▸ Exercise description
Lines that include "calcolare" make up the answer; copy all of them from the data below.

▸ Dataset extract
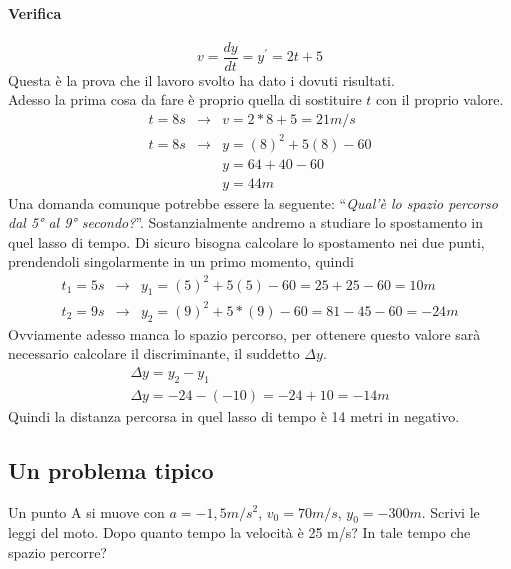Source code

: \paragraph{Verifica} \[v=\frac{dy}{dt}=y^\prime=2t+5\] Questa è la prova che il
lavoro svolto ha dato i dovuti risultati.\\
Adesso la prima cosa da fare è proprio quella di sostituire $t$ con il proprio
valore.
\begin{equation}
	\begin{matrix}
			t=8s&\to&v=2*8+5=21m/s\\
			t=8s&\to&y=(8)^2+5(8)-60\\
			&&y=64+40-60\\
			&&y=44m
	\end{matrix}
\end{equation}
Una domanda comunque potrebbe essere la seguente: ``\textit{Qual'è lo spazio
percorso dal 5° al 9° secondo?}''. Sostanzialmente andremo a studiare lo
spostamento in quel lasso di tempo. Di sicuro bisogna calcolare lo spostamento
nei due punti, prendendoli singolarmente in un primo momento, quindi
\begin{equation}
	\begin{matrix}
		t_1=5s&\to&y_1=(5)^2+5(5)-60=25+25-60=10m\\
		t_2=9s&\to&y_2=(9)^2+5*(9)-60=81-45-60=-24m
	\end{matrix}
\end{equation}
Ovviamente adesso manca lo spazio percorso, per ottenere questo valore sarà
necessario calcolare il discriminante, il suddetto $\Delta y$.
\begin{equation}
	\boxed{
		\begin{matrix}
			\Delta y=y_2-y_1\\
			\Delta y=-24-(-10)=-24+10=-14m
		\end{matrix}
	}
\end{equation}
Quindi la distanza percorsa in quel lasso di tempo è 14 metri in negativo.
\subsection{Un problema tipico}
Un punto A si muove con $a=-1,5m/s^2$, $v_0=70m/s$, $y_0=-300m$. Scrivi le leggi
del moto. Dopo quanto tempo la velocità è 25 m/s? In tale tempo che spazio
percorre?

▸ Solution to the exercise
spostamento in quel lasso di tempo. Di sicuro bisogna calcolare lo spostamento
necessario calcolare il discriminante, il suddetto $\Delta y$.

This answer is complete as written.